Trajectory prediction is a fundamental function of autonomous driving vehicles in traffic conditions. Autonomous vehicles must make decisions carefully based on trajectories of surrounding objects, e.g., various vehicles, cyclists and pedestrians in order to reduce the risk of collisions [1]. Trajectory prediction becomes an indispensable work for both perception and planning in autonomous driving systems [2,3]. History trajectories of ego and neighboring agents are utilized to predict their future position, which helps plan plausible paths for traffic agents. The challenge lies in the tendency of the trajectories to be of high uncertainty due to unobserved intent and complex interactions between multiple agents.

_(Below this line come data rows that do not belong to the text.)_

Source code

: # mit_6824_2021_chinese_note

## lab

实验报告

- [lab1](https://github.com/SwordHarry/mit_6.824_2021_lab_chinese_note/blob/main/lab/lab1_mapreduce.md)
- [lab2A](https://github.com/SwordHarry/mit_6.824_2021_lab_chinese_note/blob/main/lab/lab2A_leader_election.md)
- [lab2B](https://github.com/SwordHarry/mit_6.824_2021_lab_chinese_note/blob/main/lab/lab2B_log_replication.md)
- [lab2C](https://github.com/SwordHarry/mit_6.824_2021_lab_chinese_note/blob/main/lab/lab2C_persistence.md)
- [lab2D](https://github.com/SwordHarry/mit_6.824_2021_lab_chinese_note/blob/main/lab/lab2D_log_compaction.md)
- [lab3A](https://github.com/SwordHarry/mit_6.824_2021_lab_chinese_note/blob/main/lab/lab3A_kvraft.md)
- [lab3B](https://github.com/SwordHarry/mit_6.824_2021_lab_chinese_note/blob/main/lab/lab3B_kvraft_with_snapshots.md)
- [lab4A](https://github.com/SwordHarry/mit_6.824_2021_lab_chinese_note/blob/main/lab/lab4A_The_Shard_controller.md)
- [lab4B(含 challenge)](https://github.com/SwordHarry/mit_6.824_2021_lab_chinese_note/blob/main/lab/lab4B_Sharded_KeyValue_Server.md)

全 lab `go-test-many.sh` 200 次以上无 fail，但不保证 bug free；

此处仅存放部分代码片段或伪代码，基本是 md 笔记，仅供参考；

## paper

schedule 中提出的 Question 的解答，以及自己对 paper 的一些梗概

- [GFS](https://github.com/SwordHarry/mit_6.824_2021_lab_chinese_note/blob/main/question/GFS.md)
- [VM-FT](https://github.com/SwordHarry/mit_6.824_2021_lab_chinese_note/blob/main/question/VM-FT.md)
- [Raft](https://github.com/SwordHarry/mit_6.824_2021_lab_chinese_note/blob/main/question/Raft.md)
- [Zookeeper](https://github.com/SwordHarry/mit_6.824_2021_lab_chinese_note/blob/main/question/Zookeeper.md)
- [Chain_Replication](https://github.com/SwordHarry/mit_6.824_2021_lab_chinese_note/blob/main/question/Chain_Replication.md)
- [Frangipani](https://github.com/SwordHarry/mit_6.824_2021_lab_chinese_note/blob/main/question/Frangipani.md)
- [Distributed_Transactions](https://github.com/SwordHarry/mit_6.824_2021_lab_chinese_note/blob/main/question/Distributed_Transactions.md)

A number of studies have been conducted to predict trajectories from traditional machine learning and state-of-the-art deep neural networks. Recent works suggest employing Recurrent Neural Network (RNN) [4] to predict trajectories. Additionally, the social mechanism and the attention mechanism [5] are used to take the interaction of agents into account. Moreover, variational auto-encoder (VAE) [6] and generative adversarial networks (GAN) [7] are employed to improve the generalization of models. Some studies also consider maps [8] and traffic rules [9] as important context information. These studies adopt the same logic, which forecast the future positions in a rollout way. The term ‘rollout’ refers to the sequence generation process, where the prediction at each step is put into the model at the next time step [10]. However, there are some limitations in most studies up to now.

One limitation is that the rollout mechanism leads to error accumulation during the recursive process. It attempts to optimize the performance of prediction of several states (position, velocity, etc.) at each step. Errors accompanied by the state’s update have negative influence on the next prediction. Thus, prediction by the rollout mechanism becomes less and less accurate over time. In addition, the rollout mechanism fails to capture the global motion feature, since these algorithms are designed to run step by step based on the history trajectories of multiple agents.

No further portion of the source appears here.